Thursday, October 8, 2009

Seeking an Olympian achievement on climate change

A home destroyed by beach erosion in the Alaskan village of Shishmaref, on an island inhabited for 4000 years. It's facing evacuation because of global warming.
A home destroyed by beach erosion in the Alaskan village of Shishmaref. It was evacuated because of global warming.
When President Barack Obama was in Copenhagen on Oct. 2, he was trying to attract an Olympic Games for Chicago.
Next time, he should aim higher: He should try to help save the planet from global warming.
In December, representatives from 190 countries will meet in Copenhagen to start hammering out a new climate change treaty.
It’s crucial that those negotiations not meet the same fate as Chicago’s failed Olympic bid.
The evidence of man-made global warming is simply overwhelming, as virtually every national climatology and scientific society — including the U.S. National Academies of Science and the U.N. Intergovernmental Panel on Climate Change — have acknowledged. The planet is warming. The pace of change is occurring faster than even the worst-case scenarios had predicted.
To avoid the most serious consequences, developed and developing nations must act together to significantly reduce emissions of greenhouse gases.
The only reasonable hope of achieving that is a new treaty to replace the Kyoto Climate Accord, which will expire in 2012.
Mr. Obama clearly would have something to brag about at the meeting. He can point to significant efforts to curtail carbon-dioxide emissions, including two that have occurred in the last week.
Among those efforts are new regulations to control greenhouse gas emissions that were proposed last week by the U.S. Environmental Protection Agency.
And a new bill introduced in the Senate would create market-based controls on carbon-dioxide emissions. The House already has passed a similar measure.

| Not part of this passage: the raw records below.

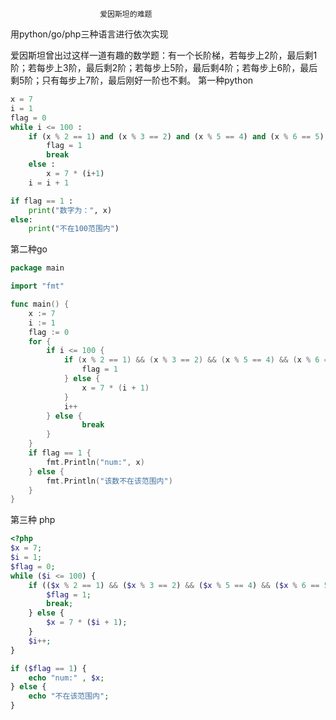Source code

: 						爱因斯坦的难题 
用python/go/php三种语言进行依次实现

爱因斯坦曾出过这样一道有趣的数学题：有一个长阶梯，若每步上2阶，最后剩1阶；若每步上3阶，最后剩2阶；若每步上5阶，最后剩4阶；若每步上6阶，最后剩5阶；只有每步上7阶，最后刚好一阶也不剩。
第一种python
``` python
x = 7
i = 1
flag = 0
while i <= 100 :
    if (x % 2 == 1) and (x % 3 == 2) and (x % 5 == 4) and (x % 6 == 5) :
        flag = 1
		break
    else :
        x = 7 * (i+1)
    i = i + 1

if flag == 1 :
    print("数字为：", x)
else:
    print("不在100范围内")
```

第二种go
``` go
package main

import "fmt"

func main() {
	x := 7
	i := 1
	flag := 0
	for {
		if i <= 100 {
			if (x % 2 == 1) && (x % 3 == 2) && (x % 5 == 4) && (x % 6 == 5) {
				flag = 1
			} else {
				x = 7 * (i + 1)
			}
			i++
		} else {
				break
		}
	}
	if flag == 1 {
		fmt.Println("num:", x)
	} else {
		fmt.Println("该数不在该范围内")
	}
}
```

第三种 php
``` php
<?php
$x = 7;
$i = 1;
$flag = 0;
while ($i <= 100) {
    if (($x % 2 == 1) && ($x % 3 == 2) && ($x % 5 == 4) && ($x % 6 == 5)) {
        $flag = 1;
        break;
    } else {
        $x = 7 * ($i + 1);
    }
    $i++;
}

if ($flag == 1) {
    echo "num:" , $x;
} else {
    echo "不在该范围内";
}
```


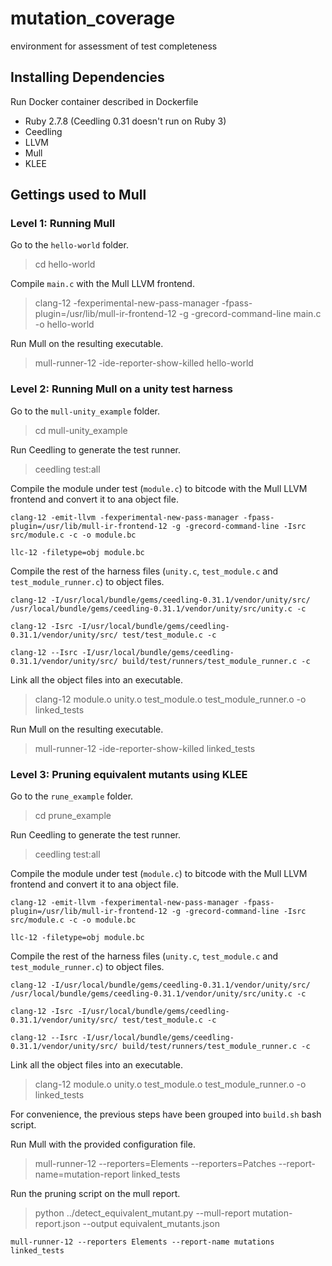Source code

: # mutation_coverage
environment for assessment of test completeness

## Installing Dependencies
Run Docker container described in Dockerfile
* Ruby 2.7.8 (Ceedling 0.31 doesn't run on Ruby 3)
* Ceedling
* LLVM
* Mull
* KLEE

## Gettings used to Mull
### Level 1: Running Mull
Go to the `hello-world` folder.
> cd hello-world

Compile `main.c` with the Mull LLVM frontend.
> clang-12 -fexperimental-new-pass-manager -fpass-plugin=/usr/lib/mull-ir-frontend-12 -g -grecord-command-line main.c -o hello-world

Run Mull on the resulting executable.
> mull-runner-12 -ide-reporter-show-killed hello-world

### Level 2: Running Mull on a unity test harness
Go to the `mull-unity_example` folder.
> cd mull-unity_example

Run Ceedling to generate the test runner.
> ceedling test:all

Compile the module under test (`module.c`) to bitcode with the Mull LLVM frontend and convert it to ana object file.
```
clang-12 -emit-llvm -fexperimental-new-pass-manager -fpass-plugin=/usr/lib/mull-ir-frontend-12 -g -grecord-command-line -Isrc src/module.c -c -o module.bc

llc-12 -filetype=obj module.bc
```

Compile the rest of the harness files (`unity.c`, `test_module.c` and `test_module_runner.c`) to object files.
```
clang-12 -I/usr/local/bundle/gems/ceedling-0.31.1/vendor/unity/src/ /usr/local/bundle/gems/ceedling-0.31.1/vendor/unity/src/unity.c -c

clang-12 -Isrc -I/usr/local/bundle/gems/ceedling-0.31.1/vendor/unity/src/ test/test_module.c -c

clang-12 --Isrc -I/usr/local/bundle/gems/ceedling-0.31.1/vendor/unity/src/ build/test/runners/test_module_runner.c -c
```

Link all the object files into an executable.
> clang-12 module.o unity.o test_module.o test_module_runner.o -o linked_tests

Run Mull on the resulting executable.
> mull-runner-12 -ide-reporter-show-killed linked_tests

### Level 3: Pruning equivalent mutants using KLEE
Go to the `rune_example` folder.
> cd prune_example

Run Ceedling to generate the test runner.
> ceedling test:all

Compile the module under test (`module.c`) to bitcode with the Mull LLVM frontend and convert it to ana object file.
```
clang-12 -emit-llvm -fexperimental-new-pass-manager -fpass-plugin=/usr/lib/mull-ir-frontend-12 -g -grecord-command-line -Isrc src/module.c -c -o module.bc

llc-12 -filetype=obj module.bc
```

Compile the rest of the harness files (`unity.c`, `test_module.c` and `test_module_runner.c`) to object files.
```
clang-12 -I/usr/local/bundle/gems/ceedling-0.31.1/vendor/unity/src/ /usr/local/bundle/gems/ceedling-0.31.1/vendor/unity/src/unity.c -c

clang-12 -Isrc -I/usr/local/bundle/gems/ceedling-0.31.1/vendor/unity/src/ test/test_module.c -c

clang-12 --Isrc -I/usr/local/bundle/gems/ceedling-0.31.1/vendor/unity/src/ build/test/runners/test_module_runner.c -c
```

Link all the object files into an executable.
> clang-12 module.o unity.o test_module.o test_module_runner.o -o linked_tests

For convenience, the previous steps have been grouped into `build.sh` bash script.

Run Mull with the provided configuration file.
> mull-runner-12 --reporters=Elements --reporters=Patches --report-name=mutation-report linked_tests

Run the pruning script on the mull report.
> python ../detect_equivalent_mutant.py --mull-report mutation-report.json --output equivalent_mutants.json

```
mull-runner-12 --reporters Elements --report-name mutations linked_tests
```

The new EPA regulations would apply to big power plants, oil refiners and manufacturing facilities that each release more than 25,000 tons of carbon dioxide per year. That’s the amount that would be generated by burning 131 rail cars of coal.
Those facilities together account for about 70 percent of the nation’s greenhouse gas emissions. It is both logical and productive to start by regulating them.
Earlier this year, the Obama administration announced agreements with automakers that would reduce greenhouse gas emissions from new cars and trucks. That rule will take effect next year.
The Senate bill and proposed new EPA rules are not likely to win quick approval.
Industry groups, including the U.S. Chamber of Commerce, which is spearheading the opposition, already have begun running ads against the cap-and-trade bill.
But the chamber has suffered some high-profile defections as a result of its obstructionist efforts. Three large utility companies, the computer maker Apple and shoe giant Nike have resigned from the chamber in recent weeks.
Even without final approval of a cap-and-trade bill, Mr. Obama’s efforts to curtail U.S. greenhouse gas emissions will give him vastly more international influence when negotiators begin shaping details of the new agreement.
He probably will need it.
World leaders paid lip service to the need for reform during a U.N. summit on climate change in New York last month. But that rhetoric wasn’t matched by performance.
Channeling former President George W. Bush, China’s Hu Jintao pledged to reduce the “carbon intensity” of his country’s economy. Together, China and the United States account for about 40 percent of the world’s greenhouse gas emissions.
Despite the obstacles, Mr. Obama should do what it takes — including making a personal appeal — to move reluctant world leaders to reach an agreement.
Compared to the catastrophic environmental changes that scientists say climate change can unleash, another trip to Copenhagen is a small price to pay.